Stuff Michael Meeks is doing

This is my (in)activity log. You might like to visit Collabora Productivity a subsidiary of Collabora focusing on LibreOffice support and services for whom I work. Also if you have the time to read this sort of stuff you could enlighten yourself by going to Unraveling Wittgenstein's net or if you are feeling objectionable perhaps here. Failing that, there are all manner of interesting things to read on the LibreOffice Planet news feed.

Older items: 2021: ( J F M A M J J A S O N D ), 2019, 2019, 2018, 2017, 2016, 2015, 2014, 2013, 2012, 2011, 2010, 2009, 2009, 2008, 2007, 2006, 2005, 2004, 2003, 2002, 2001, 2000, 1999, legacy html


LibreOffice progress to 3.4.0

Today we released 3.4.0, there is a great list of new features, specific to LibreOffice available (expertly assembled by Marc Pare and others). Each should also be credited so some of the depth of the (code) developer community is apparent, this is of course in addition to our extensive credits page (kept up to date by a volunteer of course). This is the first major release containing code from many of our new volunteers which is exciting. Of course, there are some great improvements there, I like the named range / data-pilot work that makes it easy to extend the data range you're working on without manually editing perhaps ten data-pilots depending on it but there are a load more. Some of the changes are invisible, and/or behind the scenes - so I thought I'd expand on them here.
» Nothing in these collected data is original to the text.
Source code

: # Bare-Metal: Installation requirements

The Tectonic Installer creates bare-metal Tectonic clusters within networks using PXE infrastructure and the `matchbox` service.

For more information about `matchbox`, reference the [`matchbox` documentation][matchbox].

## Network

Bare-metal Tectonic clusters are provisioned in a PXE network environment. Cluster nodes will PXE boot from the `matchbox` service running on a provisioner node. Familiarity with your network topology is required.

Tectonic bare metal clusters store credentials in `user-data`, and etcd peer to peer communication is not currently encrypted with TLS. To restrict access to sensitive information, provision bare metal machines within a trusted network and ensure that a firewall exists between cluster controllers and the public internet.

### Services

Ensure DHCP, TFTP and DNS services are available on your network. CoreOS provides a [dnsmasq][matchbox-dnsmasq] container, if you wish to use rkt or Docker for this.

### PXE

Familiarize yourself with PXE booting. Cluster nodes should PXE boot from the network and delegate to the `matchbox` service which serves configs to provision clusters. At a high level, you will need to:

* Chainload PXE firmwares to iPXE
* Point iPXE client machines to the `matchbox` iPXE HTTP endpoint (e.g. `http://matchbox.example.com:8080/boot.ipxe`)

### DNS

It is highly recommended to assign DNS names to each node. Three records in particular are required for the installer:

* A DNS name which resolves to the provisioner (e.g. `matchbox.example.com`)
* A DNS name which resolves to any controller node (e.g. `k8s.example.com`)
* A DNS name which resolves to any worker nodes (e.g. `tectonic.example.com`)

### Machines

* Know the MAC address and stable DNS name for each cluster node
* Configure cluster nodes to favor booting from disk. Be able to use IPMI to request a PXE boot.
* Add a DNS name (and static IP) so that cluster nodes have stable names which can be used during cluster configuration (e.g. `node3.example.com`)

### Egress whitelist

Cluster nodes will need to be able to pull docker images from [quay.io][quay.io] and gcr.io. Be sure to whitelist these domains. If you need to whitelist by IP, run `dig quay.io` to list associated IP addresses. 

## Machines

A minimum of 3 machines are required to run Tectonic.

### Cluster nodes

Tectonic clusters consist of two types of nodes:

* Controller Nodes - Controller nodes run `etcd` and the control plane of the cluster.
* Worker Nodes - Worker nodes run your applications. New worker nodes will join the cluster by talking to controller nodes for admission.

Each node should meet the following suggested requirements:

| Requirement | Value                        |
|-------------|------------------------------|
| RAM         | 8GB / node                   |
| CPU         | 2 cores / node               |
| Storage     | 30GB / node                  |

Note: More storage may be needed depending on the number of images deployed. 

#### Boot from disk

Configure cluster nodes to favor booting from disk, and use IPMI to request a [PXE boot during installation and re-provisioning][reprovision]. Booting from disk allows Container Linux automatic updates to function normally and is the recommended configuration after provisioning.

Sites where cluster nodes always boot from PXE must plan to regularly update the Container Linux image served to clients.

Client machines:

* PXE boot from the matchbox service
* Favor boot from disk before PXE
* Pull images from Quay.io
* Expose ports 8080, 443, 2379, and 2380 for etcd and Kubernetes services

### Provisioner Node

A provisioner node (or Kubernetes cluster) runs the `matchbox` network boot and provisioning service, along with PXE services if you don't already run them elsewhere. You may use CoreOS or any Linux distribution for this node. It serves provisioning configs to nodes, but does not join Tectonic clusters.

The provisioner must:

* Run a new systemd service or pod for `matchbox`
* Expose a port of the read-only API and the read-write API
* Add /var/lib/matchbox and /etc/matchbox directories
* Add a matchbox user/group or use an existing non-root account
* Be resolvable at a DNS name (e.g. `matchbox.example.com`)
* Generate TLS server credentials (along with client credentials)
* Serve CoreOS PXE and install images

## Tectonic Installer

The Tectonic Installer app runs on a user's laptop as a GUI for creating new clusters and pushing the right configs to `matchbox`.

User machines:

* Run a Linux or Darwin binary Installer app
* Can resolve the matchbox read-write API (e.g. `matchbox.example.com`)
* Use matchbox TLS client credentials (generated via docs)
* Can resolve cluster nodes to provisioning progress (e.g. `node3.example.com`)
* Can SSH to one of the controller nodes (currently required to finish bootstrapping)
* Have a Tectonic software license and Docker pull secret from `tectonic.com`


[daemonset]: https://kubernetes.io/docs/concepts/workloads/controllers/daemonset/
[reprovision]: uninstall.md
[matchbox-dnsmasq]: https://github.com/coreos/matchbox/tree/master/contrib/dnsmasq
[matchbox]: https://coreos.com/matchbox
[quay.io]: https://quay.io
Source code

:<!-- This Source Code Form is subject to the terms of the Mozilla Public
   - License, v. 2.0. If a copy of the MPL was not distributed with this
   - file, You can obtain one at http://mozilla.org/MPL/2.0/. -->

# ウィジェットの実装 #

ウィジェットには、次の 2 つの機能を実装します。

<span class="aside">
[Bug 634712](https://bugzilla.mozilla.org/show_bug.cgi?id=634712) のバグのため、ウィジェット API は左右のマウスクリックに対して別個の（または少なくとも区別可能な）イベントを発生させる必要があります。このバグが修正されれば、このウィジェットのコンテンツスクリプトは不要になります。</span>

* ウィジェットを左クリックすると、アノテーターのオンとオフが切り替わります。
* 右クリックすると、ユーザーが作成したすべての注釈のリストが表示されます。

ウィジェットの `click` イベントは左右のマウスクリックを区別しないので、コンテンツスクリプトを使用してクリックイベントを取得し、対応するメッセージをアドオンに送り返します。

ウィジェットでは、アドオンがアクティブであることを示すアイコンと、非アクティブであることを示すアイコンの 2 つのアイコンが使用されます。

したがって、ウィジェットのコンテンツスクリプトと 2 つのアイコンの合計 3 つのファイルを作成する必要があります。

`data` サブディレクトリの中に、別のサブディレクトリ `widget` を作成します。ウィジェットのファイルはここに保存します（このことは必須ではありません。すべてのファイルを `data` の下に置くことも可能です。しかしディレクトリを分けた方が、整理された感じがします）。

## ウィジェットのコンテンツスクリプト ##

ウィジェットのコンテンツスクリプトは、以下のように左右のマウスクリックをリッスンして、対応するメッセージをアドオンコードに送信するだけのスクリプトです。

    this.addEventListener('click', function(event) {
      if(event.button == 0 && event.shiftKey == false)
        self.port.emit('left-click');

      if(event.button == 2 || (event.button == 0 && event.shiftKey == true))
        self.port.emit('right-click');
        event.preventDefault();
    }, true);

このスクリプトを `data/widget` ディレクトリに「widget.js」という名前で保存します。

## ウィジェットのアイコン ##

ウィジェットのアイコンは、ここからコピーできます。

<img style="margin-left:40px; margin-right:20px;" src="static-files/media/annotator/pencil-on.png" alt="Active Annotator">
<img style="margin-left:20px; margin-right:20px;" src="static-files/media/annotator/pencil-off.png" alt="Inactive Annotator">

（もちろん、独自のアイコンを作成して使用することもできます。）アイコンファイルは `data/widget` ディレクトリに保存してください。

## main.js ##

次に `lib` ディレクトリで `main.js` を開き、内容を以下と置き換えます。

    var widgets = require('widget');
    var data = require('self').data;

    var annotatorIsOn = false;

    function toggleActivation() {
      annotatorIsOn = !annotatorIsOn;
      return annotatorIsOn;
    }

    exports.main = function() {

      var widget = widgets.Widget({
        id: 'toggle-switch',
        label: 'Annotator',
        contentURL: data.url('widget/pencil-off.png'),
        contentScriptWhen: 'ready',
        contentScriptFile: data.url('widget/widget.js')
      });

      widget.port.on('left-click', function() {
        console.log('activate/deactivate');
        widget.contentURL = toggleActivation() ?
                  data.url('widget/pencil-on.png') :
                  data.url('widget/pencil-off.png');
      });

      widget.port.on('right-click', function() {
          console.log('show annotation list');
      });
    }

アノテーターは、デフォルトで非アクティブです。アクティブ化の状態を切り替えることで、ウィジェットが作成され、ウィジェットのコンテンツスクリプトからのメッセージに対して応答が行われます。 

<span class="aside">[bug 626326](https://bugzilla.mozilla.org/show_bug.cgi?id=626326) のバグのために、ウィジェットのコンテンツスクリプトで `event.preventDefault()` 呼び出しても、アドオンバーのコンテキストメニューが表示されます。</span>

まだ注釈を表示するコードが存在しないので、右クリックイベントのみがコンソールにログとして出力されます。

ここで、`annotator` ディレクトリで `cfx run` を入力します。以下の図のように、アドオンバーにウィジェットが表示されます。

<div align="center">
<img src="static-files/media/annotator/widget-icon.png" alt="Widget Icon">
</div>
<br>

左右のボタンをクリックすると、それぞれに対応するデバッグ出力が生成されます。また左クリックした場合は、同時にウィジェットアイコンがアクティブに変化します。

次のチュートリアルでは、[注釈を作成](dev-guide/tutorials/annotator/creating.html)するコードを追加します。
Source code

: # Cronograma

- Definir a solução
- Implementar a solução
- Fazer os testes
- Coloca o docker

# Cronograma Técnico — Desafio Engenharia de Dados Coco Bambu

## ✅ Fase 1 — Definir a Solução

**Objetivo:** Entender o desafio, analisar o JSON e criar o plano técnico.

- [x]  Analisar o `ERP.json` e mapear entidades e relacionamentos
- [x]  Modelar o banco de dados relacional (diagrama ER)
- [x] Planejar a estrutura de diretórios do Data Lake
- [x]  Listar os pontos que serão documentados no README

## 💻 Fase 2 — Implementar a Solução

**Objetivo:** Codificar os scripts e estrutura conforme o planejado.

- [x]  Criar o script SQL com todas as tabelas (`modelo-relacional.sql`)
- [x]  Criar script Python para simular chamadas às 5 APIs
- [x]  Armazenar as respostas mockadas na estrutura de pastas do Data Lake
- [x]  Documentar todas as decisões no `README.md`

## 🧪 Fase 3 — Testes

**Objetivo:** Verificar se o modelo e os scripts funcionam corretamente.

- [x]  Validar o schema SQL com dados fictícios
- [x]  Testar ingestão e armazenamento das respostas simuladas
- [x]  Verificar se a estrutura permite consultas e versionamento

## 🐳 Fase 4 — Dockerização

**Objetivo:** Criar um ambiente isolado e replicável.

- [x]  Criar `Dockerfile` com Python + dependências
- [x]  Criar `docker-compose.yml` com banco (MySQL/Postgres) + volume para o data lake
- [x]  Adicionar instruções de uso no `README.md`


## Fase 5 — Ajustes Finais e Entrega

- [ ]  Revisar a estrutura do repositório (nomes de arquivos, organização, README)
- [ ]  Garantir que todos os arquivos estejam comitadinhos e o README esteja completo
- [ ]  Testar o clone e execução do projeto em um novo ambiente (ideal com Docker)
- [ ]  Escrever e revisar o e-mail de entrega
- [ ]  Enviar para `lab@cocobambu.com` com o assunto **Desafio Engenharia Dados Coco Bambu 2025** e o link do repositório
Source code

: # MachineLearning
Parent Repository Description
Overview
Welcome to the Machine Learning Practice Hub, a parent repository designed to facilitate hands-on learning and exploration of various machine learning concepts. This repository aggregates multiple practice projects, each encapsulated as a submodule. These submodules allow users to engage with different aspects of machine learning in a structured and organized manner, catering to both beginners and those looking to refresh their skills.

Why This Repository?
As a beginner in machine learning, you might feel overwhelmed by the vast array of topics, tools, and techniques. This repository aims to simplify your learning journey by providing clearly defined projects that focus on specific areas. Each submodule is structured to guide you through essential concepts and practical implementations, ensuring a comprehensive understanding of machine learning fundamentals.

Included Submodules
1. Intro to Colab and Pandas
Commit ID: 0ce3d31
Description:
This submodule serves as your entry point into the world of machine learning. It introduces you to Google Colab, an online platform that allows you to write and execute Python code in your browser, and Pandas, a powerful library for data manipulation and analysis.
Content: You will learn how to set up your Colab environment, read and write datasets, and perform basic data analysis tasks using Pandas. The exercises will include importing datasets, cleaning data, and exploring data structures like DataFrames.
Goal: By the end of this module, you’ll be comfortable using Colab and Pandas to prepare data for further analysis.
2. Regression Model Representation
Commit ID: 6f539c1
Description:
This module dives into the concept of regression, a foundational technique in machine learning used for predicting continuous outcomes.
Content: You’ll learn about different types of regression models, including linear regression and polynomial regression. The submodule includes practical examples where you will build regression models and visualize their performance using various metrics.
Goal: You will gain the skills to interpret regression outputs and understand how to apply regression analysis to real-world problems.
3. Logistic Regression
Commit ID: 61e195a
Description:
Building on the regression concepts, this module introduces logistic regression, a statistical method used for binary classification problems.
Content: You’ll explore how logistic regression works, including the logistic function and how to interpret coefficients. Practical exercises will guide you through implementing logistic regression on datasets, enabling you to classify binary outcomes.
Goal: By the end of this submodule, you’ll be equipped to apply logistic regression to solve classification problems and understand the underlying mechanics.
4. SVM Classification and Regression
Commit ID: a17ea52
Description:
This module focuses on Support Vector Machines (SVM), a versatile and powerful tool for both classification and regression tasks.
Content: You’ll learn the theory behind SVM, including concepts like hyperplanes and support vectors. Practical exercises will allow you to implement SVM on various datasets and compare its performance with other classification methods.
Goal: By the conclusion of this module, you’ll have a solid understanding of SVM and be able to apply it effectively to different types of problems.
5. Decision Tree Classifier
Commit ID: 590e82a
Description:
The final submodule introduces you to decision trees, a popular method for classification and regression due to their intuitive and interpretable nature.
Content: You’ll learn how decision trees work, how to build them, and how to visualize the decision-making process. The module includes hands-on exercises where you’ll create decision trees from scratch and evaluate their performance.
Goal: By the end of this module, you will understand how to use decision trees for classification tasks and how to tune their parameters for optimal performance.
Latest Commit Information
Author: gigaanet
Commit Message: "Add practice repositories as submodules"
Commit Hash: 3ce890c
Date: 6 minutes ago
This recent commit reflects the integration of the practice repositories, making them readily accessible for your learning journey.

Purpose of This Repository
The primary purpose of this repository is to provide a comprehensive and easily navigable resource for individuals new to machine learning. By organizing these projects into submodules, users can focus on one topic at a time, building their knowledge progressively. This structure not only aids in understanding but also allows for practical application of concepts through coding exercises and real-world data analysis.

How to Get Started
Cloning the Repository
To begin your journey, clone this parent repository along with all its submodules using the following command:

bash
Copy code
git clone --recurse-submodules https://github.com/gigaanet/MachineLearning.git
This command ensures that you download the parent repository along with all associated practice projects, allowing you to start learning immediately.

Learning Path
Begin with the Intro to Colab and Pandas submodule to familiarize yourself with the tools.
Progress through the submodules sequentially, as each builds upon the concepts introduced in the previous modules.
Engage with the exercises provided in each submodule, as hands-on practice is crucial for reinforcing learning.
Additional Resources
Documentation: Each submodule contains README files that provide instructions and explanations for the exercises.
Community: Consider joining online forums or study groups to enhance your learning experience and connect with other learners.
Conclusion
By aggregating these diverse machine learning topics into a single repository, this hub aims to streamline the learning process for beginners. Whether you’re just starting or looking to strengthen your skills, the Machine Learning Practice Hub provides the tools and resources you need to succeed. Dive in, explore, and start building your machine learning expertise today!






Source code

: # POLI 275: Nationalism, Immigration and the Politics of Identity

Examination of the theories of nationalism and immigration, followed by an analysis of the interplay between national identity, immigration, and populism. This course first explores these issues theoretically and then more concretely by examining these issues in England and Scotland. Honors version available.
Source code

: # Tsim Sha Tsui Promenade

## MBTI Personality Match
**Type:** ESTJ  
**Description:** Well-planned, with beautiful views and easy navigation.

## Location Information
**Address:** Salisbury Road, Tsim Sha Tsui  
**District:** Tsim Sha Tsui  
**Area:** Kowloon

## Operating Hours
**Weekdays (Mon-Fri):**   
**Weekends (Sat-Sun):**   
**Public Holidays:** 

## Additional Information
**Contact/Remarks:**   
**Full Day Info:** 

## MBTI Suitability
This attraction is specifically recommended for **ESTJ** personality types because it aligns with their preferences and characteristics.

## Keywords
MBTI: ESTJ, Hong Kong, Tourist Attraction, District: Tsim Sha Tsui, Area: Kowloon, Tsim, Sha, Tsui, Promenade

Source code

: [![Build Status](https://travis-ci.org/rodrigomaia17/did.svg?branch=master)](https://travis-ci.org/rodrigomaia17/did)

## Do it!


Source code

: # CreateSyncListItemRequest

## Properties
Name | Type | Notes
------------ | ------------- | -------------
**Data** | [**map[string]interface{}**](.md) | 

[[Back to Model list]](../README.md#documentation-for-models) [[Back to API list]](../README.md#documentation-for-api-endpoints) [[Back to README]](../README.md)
The incredible shrinking codebase

First - ridding ourself of sillies - there is lots of good work in this area, eg. big cleanups of dead, and unreachable code, dropping export support from our (deprecated for a decade) binary filters and more. I'd like to highlight one invisible area: icons. Lots of volunteers worked on this, at least: Joseph Powers, Ace Dent, Joachim Tremouroux and Matus Kukan. The problem is that previously OO.o had simply tons of duplication, of icons everywhere: it had around one hundred and fifty (duplicate) 'missing icon' icons as an example. It also duplicated each icon for a 'high contrast' version in each theme (in place of a simple, separate high contrast icon theme), and it also propagated this effective bool highcontrast all across the code bloating things. All of that nonsense is now gone, and we have a great framework for handling eg. low-contrast disabilities consistently. This also reduces run-time memory consumption (we have to cache the .zip theme's directory), and of course binary installation and download size shrinks (we ship several themes to taste) - here is a pretty picture:


The incredible shrinking footprint on Windows

When we first released LibreOffice, in place of the individual install set per language - duplicating the code, artwork, templates, etc. many tens of times on each server we switched to bundling lots of languages (and also the run-time adapted BrOffice branding) into a single package. That shrunk our mirror load from 76Gb down to 11Gb for 3.3, which is now for 3.4 down to 7.6Gb a handy win (of ~70Gb) for mirror admins, making us more agile, and appreciated by our fantastic mirror network I hope. To achieve this, in consultation with the l10n team, Kendy worked hard to split out our help to the wiki - so you can browse it on-line at http://help.libreoffice.org. That of course helps Linux users' space-constrained live-CDs more useful too.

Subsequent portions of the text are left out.